AbEd Inquiry – Becoming Comfortable – Andrew Robson

When I initially found out I was going to have to start including Aboriginal Education in my practice I was slightly alarmed. I found myself asking two questions: why was I having to do this? And how was I going to do this? I was hesitant to try anything because it felt so unnatural and unauthentic. I also did not see why it was so important. However, as time has gone on I have come to appreciate it’s value. Through activities in module and through research I have done on my own time I have started to become more comfortable.

One of the biggest reasons I was intimidated by the idea of this was I felt like I didn’t know anything about our history. From activities we have done in module and articles I have read, I now feel as though I have a better understanding.  I took some time to watch Wab Kinew’s 8th fire documentaries they were great resource for me.
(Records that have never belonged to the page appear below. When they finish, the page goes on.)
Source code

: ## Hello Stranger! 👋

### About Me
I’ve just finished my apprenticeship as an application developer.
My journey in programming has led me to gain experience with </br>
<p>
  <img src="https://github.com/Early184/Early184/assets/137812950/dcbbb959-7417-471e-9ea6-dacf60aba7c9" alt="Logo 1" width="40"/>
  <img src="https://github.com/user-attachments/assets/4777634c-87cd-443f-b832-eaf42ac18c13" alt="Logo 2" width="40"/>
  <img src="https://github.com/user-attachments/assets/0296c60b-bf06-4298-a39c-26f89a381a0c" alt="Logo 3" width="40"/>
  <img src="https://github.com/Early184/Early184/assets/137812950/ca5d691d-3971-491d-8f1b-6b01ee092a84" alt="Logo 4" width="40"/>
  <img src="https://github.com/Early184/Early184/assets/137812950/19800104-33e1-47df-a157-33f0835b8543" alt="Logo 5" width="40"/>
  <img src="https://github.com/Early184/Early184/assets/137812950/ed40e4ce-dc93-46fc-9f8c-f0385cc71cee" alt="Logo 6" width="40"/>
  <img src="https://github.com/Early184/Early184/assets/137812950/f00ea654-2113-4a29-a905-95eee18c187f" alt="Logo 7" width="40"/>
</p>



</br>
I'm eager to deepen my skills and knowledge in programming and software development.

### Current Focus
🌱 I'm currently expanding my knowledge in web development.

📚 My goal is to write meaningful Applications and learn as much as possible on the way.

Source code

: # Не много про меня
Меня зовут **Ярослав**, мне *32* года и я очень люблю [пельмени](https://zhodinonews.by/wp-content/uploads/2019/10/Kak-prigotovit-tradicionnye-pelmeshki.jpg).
I have documented some of the information I have gathered in this PowerPoint presentation.

Aboriginal Education Inquiry

I have started to try incorporating AbEd in the classroom as well. I have focused on using some of the First Peoples Principles of Learning.


I was focusing on the second principle, making learning reflective and experiential. I was able to do this by creating a learning journal for my students. Roughly once a week I had students write a brief summary of what they know and what they are unsure of. It was an opportunity for them to evaluate their own learning process and reflect on what they had done.

Although right now AbEd is not as evident in my class as I would like it to be, it is something I plan to continue working on. I will continue to gather resources and look for ways that I can add it into my Science and PE units.

This will continue to be a work in progress for me.